How to Scrape Instagram Profiles

#scraping #tutorial #go #instagram

Scraping can be tedious work especially if the target site isn't just a standard static HTML page. Plenty of modern sites have JavaScript only UIs where extracting content is not always trivial. Instagram is one of these websites, so I would like to show you how it is possible to write a scraper relatively fast to get images from Instagram. I'm using Colly, a scraping framework for Golang. The full working example can be found here.

Information gathering

First, if we view the source code of a profile page (e.g. https://instagram.com/instagram), we can see a bunch of JavaScript code inside the body tag instead of static HTML tags. Let's take a closer look at it. We can see that the first script is just a variable declaration where a huge JSON is assigned to a single variable (window._sharedData). This JSON can be easily extracted from the script tag by finding the first { character and getting the whole content after it:

jsonData := scriptContent[strings.Index(scriptContent, "{") : len(scriptContent)-1]

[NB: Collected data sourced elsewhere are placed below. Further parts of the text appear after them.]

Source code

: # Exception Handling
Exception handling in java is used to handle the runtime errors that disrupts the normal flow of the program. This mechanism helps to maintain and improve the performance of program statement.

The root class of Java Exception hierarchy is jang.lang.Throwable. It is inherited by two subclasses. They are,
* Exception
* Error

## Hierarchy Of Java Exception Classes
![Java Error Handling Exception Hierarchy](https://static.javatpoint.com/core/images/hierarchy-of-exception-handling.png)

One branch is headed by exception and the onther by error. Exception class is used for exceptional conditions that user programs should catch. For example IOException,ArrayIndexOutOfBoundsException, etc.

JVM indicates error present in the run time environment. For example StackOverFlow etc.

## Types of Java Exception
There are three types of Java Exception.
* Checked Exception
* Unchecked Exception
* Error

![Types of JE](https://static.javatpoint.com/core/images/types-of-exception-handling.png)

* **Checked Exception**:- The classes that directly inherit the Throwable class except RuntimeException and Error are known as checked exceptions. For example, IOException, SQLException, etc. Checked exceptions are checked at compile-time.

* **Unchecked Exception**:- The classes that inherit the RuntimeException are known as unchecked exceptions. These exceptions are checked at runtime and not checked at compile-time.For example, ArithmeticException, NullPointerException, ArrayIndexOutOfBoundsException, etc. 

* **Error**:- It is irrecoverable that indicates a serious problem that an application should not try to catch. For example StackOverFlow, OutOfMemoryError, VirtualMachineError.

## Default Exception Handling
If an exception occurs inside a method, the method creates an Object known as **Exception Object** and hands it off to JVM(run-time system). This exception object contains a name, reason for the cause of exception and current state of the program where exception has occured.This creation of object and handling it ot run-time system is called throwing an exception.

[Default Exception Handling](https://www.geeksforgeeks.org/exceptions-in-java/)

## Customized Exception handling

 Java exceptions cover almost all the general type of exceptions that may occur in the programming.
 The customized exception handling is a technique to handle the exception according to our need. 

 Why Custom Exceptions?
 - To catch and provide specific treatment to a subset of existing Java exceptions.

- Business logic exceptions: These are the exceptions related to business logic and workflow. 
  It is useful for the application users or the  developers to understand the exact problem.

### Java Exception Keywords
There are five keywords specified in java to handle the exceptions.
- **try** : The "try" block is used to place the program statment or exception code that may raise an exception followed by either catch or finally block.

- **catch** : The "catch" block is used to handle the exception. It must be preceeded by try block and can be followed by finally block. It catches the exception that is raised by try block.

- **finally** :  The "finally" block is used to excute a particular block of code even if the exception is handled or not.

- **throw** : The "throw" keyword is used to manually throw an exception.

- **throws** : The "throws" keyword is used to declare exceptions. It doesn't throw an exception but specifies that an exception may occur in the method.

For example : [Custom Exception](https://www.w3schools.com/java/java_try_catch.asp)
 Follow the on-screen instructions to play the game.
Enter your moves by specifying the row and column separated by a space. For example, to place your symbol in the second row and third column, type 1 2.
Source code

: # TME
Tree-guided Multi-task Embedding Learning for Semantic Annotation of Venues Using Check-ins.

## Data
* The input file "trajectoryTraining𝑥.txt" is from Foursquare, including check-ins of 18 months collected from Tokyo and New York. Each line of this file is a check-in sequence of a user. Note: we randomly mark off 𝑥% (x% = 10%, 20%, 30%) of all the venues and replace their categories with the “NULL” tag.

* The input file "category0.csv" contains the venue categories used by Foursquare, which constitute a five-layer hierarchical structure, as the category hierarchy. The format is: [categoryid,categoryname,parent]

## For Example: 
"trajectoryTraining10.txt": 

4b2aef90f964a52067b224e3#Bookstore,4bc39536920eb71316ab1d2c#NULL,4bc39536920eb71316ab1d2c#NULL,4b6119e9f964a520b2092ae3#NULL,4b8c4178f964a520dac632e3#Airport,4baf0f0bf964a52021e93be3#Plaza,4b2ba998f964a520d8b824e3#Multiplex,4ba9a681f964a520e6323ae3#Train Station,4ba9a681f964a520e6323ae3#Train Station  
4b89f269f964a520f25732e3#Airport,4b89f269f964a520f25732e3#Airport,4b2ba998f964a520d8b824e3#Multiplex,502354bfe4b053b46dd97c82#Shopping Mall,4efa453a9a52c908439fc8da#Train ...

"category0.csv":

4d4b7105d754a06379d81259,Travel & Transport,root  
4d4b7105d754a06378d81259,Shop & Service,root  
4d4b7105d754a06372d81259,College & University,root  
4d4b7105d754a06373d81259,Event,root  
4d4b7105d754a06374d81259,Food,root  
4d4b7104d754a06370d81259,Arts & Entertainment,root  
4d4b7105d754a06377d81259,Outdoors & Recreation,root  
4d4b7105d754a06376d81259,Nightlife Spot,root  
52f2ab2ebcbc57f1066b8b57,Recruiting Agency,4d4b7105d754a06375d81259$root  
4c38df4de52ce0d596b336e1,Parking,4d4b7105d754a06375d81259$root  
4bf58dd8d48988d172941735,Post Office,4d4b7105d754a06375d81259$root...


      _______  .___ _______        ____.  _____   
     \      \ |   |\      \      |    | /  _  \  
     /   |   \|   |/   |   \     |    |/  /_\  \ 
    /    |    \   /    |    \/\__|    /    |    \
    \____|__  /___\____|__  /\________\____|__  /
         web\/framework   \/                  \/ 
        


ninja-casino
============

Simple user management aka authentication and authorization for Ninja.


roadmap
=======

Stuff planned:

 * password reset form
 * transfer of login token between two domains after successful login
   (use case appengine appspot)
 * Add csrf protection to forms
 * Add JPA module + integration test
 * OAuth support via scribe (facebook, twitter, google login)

Note that because it is a JavaScript variable declaration it has a trailing semicolon what we have to cut off to get a valid JSON. That's why the example above ends with len(scriptContent)-1.

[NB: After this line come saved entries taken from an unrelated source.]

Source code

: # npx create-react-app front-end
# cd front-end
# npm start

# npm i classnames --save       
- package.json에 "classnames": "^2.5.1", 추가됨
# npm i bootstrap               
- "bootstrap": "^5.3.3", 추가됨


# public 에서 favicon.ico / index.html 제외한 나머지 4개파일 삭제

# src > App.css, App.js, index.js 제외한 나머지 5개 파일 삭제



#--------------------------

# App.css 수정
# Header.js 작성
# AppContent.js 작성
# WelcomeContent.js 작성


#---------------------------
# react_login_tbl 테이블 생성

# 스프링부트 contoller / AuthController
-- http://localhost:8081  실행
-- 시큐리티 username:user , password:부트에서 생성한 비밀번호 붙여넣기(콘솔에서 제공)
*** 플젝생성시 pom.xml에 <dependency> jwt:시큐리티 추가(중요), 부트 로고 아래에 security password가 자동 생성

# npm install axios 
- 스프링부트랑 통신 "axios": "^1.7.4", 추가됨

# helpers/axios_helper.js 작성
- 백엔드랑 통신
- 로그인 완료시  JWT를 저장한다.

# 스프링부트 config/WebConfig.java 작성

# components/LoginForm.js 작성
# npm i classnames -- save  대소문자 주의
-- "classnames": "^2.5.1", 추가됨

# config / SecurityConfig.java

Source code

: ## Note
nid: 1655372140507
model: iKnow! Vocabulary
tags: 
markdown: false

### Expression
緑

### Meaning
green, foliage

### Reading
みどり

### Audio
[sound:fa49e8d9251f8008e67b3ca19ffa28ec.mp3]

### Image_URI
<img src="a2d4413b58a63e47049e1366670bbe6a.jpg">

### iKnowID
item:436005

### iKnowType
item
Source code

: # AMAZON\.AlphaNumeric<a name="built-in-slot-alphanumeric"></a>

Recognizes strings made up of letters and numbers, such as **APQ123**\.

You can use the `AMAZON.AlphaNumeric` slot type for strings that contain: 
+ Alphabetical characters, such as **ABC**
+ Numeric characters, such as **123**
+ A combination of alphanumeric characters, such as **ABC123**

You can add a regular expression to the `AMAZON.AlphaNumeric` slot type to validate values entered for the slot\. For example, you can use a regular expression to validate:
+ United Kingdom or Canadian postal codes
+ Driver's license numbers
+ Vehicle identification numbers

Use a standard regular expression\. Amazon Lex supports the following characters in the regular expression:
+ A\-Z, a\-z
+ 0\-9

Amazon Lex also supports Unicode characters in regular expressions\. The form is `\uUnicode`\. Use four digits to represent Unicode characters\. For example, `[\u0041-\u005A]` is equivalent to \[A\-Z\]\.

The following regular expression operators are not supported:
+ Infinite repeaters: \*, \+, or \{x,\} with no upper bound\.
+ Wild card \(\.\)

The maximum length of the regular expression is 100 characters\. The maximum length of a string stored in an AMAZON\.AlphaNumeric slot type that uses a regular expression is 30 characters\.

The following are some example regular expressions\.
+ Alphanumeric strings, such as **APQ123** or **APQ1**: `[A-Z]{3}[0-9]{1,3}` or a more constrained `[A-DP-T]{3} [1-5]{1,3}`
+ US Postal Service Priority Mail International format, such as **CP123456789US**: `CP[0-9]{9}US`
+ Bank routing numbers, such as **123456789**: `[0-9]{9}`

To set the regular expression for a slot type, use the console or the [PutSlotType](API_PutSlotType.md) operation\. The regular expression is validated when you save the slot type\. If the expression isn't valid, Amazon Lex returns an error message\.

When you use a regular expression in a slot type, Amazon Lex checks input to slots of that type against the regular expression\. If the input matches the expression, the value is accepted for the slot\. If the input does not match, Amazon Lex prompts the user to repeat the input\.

The formatted view of the extracted JSON reveals all the information we are looking for. The JSON contains information about a user's images and some metadata of the profile (e.g. the profile ID is 25025320). There is an interesting part of the metadata called page_info:

 "page_info": {
  "has_next_page": true,
  "end_cursor": "AQBiQhGRC6c6f-YOxdU0ApaAvotN4zI601ymkAtQ8SutdWz2n-bKFCkv51PMAoi9im3tNDTFLyhV969z8a6JnAkQMzHbYVwNI4Ke7jbk99nvFA"
 }

Probably, the value of end_cursor' is the attribute of the URL to get the next page when has_next_page is true.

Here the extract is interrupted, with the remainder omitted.